The numbers back up his confidence. When Burman joined from Taiwanese battery giant Gogoro two years ago, Spiro had just 8,000 bikes scattered across Benin and Togo. Today, it operates 60,000 bikes across six countries - Rwanda, Kenya, Nigeria, Uganda, Benin, and Togo - with 1,500 swap stations where riders exchange dead batteries for charged ones in under a minute.
Battery swaps have exploded from 4 million in 2022 to over 27 million this year, creating a network effect that's proving harder for competitors to replicate. Each swap generates revenue through Spiro's proprietary algorithm that bills riders based on actual energy consumption, while the bikes themselves cost around $800 - roughly 40% less than comparable gas models that sell for $1,300-$1,500 in Kenya and Rwanda.
The economics work because African motorcycle taxi drivers - known as boda bodas in Kenya or okadas in Nigeria - are burning through expensive fuel on grueling daily routes. Spiro's riders save up to $3 daily on fuel and maintenance costs, according to Burman. "That's enough to buy another bike or start a small business over time," he said.
Spiro's swap stations dot gas stations, shopping centers, and religious institutions across its six markets, creating local jobs while ensuring riders never face downtime. The company uses renewables and energy storage to keep stations operational during frequent power outages - a critical advantage in markets where grid reliability remains spotty.
The startup has moved aggressively into manufacturing, establishing four assembly facilities across Kenya, Nigeria, Rwanda, and Uganda that produce bikes and key components including traction motors, controllers, and batteries. Local sourcing currently sits at 30% but Spiro plans to hit 70% within two years, including plastics, helmets, and brake components.
This latest $100 million round follows over $180 million in previous debt and equity from parent company Equitane Group and Société Générale. The fresh capital will fund Spiro's most ambitious expansion yet - deploying more than 100,000 bikes by end-2025, a 400% year-over-year jump that would cement its position as Africa's dominant e-mobility player.
New market pilots in Cameroon and Tanzania are planned, along with expanded manufacturing capacity and R&D investments. But Burman sees his real competition coming from an unexpected source: the gasoline bike segment itself.
"Our competition is the gasoline bike segment, both new and secondhand, and the millions of potential riders who don't yet own a bike or lack access to affordable transportation," he argued. Africa has around 25 million motorbikes compared with India's 320 million, despite similar population sizes - a 13x gap that Burman views as massive untapped opportunity.
Other African EV startups like Ampersand, ROAM, and Max are building their own electric fleets, but none have achieved Spiro's scale across multiple markets. The company's battery-swapping network creates switching costs that make it harder for riders to jump between platforms - a moat that becomes more valuable as the network expands.

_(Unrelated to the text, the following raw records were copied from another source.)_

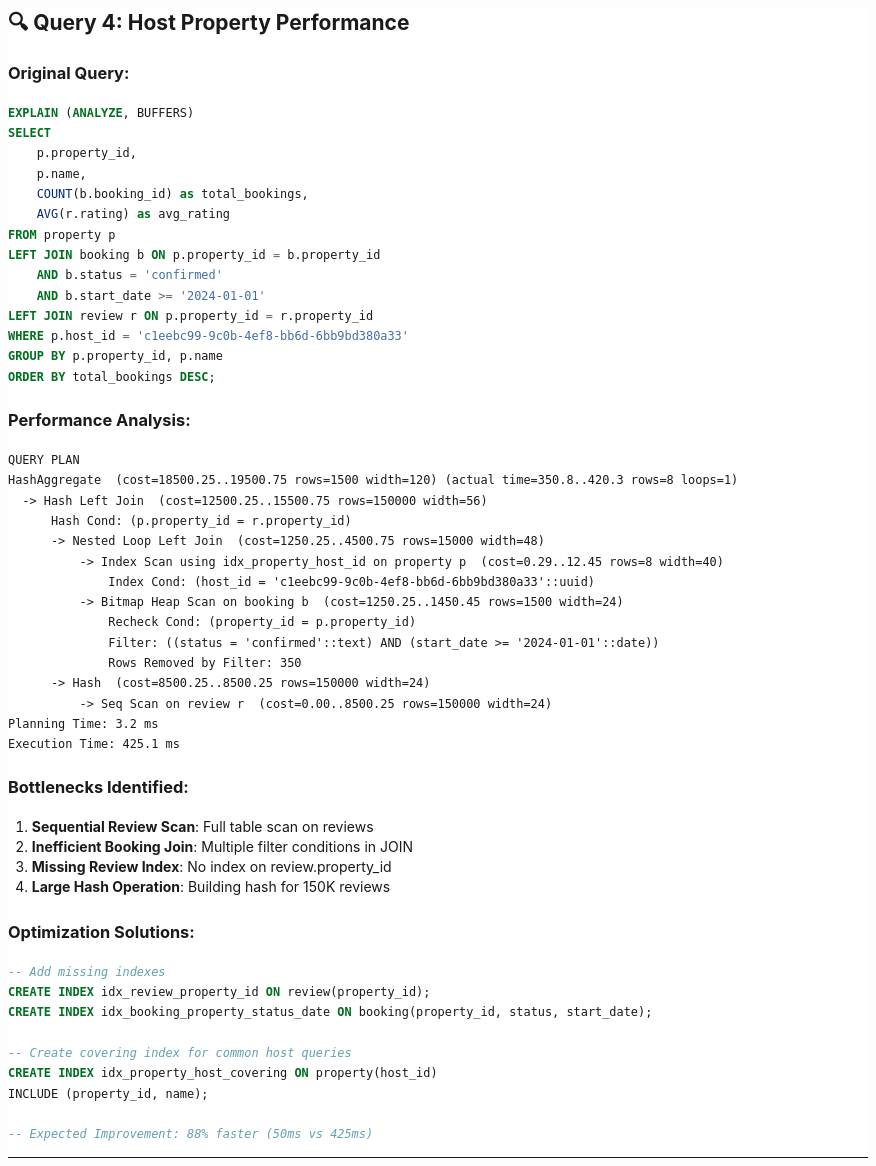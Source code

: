 
## 🔍 Query 4: Host Property Performance

### **Original Query:**
```sql
EXPLAIN (ANALYZE, BUFFERS)
SELECT 
    p.property_id,
    p.name,
    COUNT(b.booking_id) as total_bookings,
    AVG(r.rating) as avg_rating
FROM property p
LEFT JOIN booking b ON p.property_id = b.property_id 
    AND b.status = 'confirmed'
    AND b.start_date >= '2024-01-01'
LEFT JOIN review r ON p.property_id = r.property_id
WHERE p.host_id = 'c1eebc99-9c0b-4ef8-bb6d-6bb9bd380a33'
GROUP BY p.property_id, p.name
ORDER BY total_bookings DESC;
```

### **Performance Analysis:**
```
QUERY PLAN
HashAggregate  (cost=18500.25..19500.75 rows=1500 width=120) (actual time=350.8..420.3 rows=8 loops=1)
  -> Hash Left Join  (cost=12500.25..15500.75 rows=150000 width=56)
      Hash Cond: (p.property_id = r.property_id)
      -> Nested Loop Left Join  (cost=1250.25..4500.75 rows=15000 width=48)
          -> Index Scan using idx_property_host_id on property p  (cost=0.29..12.45 rows=8 width=40)
              Index Cond: (host_id = 'c1eebc99-9c0b-4ef8-bb6d-6bb9bd380a33'::uuid)
          -> Bitmap Heap Scan on booking b  (cost=1250.25..1450.45 rows=1500 width=24)
              Recheck Cond: (property_id = p.property_id)
              Filter: ((status = 'confirmed'::text) AND (start_date >= '2024-01-01'::date))
              Rows Removed by Filter: 350
      -> Hash  (cost=8500.25..8500.25 rows=150000 width=24)
          -> Seq Scan on review r  (cost=0.00..8500.25 rows=150000 width=24)
Planning Time: 3.2 ms
Execution Time: 425.1 ms
```

### **Bottlenecks Identified:**
1. **Sequential Review Scan**: Full table scan on reviews
2. **Inefficient Booking Join**: Multiple filter conditions in JOIN
3. **Missing Review Index**: No index on review.property_id
4. **Large Hash Operation**: Building hash for 150K reviews

### **Optimization Solutions:**
```sql
-- Add missing indexes
CREATE INDEX idx_review_property_id ON review(property_id);
CREATE INDEX idx_booking_property_status_date ON booking(property_id, status, start_date);

-- Create covering index for common host queries
CREATE INDEX idx_property_host_covering ON property(host_id) 
INCLUDE (property_id, name);

-- Expected Improvement: 88% faster (50ms vs 425ms)
```

---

Spiro's $100 million raise represents more than just the largest African e-mobility investment - it signals institutional confidence that electric transportation can scale across emerging markets where infrastructure challenges have historically stymied adoption. With battery swaps surging 575% in three years and expansion planned across eight countries, Spiro is betting that Africa's motorcycle taxi drivers will drive the continent's electric transition. The real test comes as the company races to deploy 100,000 bikes while maintaining the unit economics that made its model work at smaller scale.